═══ Working data ═══
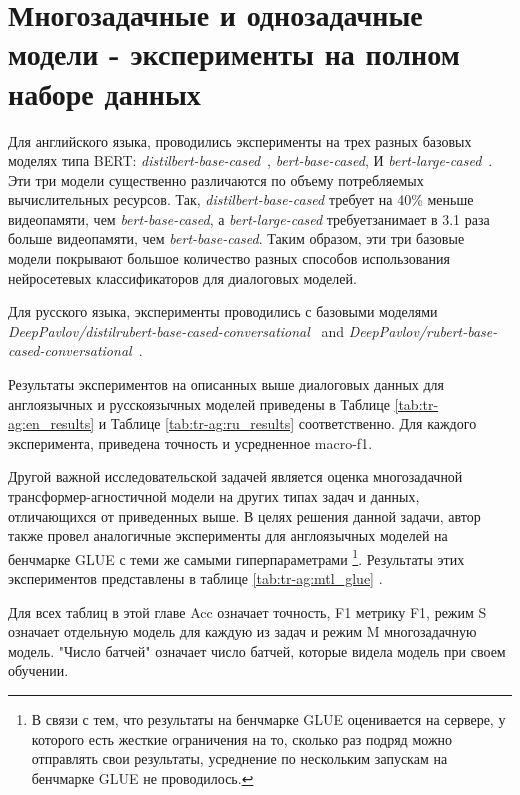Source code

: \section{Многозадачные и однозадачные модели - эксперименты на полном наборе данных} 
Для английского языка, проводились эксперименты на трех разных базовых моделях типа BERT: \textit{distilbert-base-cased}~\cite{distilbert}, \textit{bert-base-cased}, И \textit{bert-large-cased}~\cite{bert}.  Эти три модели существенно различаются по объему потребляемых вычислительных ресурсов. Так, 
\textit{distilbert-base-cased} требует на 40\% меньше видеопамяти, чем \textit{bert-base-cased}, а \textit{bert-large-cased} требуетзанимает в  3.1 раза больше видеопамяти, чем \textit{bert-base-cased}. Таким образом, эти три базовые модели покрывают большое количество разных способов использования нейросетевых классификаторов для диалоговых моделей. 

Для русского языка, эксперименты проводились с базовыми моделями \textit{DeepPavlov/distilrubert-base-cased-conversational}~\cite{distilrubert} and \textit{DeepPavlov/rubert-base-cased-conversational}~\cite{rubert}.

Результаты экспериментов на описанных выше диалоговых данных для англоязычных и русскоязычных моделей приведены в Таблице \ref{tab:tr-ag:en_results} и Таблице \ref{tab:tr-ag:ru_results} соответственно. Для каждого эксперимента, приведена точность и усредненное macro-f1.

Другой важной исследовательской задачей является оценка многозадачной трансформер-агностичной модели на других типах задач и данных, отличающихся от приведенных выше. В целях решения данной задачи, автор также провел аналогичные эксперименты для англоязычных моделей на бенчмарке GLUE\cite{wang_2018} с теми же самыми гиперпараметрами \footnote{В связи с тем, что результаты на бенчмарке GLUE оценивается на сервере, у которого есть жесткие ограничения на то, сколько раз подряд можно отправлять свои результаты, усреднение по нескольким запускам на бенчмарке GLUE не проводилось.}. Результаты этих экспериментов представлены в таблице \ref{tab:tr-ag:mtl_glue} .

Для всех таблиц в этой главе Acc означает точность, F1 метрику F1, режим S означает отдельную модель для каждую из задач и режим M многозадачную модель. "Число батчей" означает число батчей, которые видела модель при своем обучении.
═══
═══ Working data ═══
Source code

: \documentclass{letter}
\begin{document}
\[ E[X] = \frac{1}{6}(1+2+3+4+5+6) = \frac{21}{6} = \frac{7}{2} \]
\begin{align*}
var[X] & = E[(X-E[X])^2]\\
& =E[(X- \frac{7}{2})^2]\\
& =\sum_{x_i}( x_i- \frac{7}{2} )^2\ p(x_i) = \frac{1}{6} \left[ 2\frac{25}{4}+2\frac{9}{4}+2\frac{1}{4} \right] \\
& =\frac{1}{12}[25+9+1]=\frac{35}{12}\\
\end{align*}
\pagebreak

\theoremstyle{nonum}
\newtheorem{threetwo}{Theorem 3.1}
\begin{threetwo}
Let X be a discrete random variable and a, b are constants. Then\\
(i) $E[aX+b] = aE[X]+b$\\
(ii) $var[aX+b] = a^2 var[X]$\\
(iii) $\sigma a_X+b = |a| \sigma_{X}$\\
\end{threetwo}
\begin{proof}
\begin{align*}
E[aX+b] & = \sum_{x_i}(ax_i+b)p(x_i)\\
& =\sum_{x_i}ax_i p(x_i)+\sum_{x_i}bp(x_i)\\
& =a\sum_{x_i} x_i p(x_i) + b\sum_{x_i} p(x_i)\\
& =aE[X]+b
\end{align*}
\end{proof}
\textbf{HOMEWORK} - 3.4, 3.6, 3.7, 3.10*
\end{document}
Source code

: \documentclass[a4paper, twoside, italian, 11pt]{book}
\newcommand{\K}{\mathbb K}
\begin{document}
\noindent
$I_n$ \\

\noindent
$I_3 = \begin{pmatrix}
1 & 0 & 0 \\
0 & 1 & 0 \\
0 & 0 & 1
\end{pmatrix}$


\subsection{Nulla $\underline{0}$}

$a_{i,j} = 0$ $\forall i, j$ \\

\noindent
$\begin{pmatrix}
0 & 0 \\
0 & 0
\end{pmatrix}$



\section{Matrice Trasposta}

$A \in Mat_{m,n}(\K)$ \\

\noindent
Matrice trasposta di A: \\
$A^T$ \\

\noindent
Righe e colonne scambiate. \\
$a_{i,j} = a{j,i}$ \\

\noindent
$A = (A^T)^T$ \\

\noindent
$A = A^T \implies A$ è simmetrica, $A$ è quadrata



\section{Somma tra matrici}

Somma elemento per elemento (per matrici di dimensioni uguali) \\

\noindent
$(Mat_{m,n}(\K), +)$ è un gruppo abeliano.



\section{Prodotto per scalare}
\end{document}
═══
Assignment> Find every line in the records that uses the string "языка", then copy it.

Completed exercise>
Для английского языка, проводились эксперименты на трех разных базовых моделях типа BERT: \textit{distilbert-base-cased}~\cite{distilbert}, \textit{bert-base-cased}, И \textit{bert-large-cased}~\cite{bert}.  Эти три модели существенно различаются по объему потребляемых вычислительных ресурсов. Так, 
Для русского языка, эксперименты проводились с базовыми моделями \textit{DeepPavlov/distilrubert-base-cased-conversational}~\cite{distilrubert} and \textit{DeepPavlov/rubert-base-cased-conversational}~\cite{rubert}.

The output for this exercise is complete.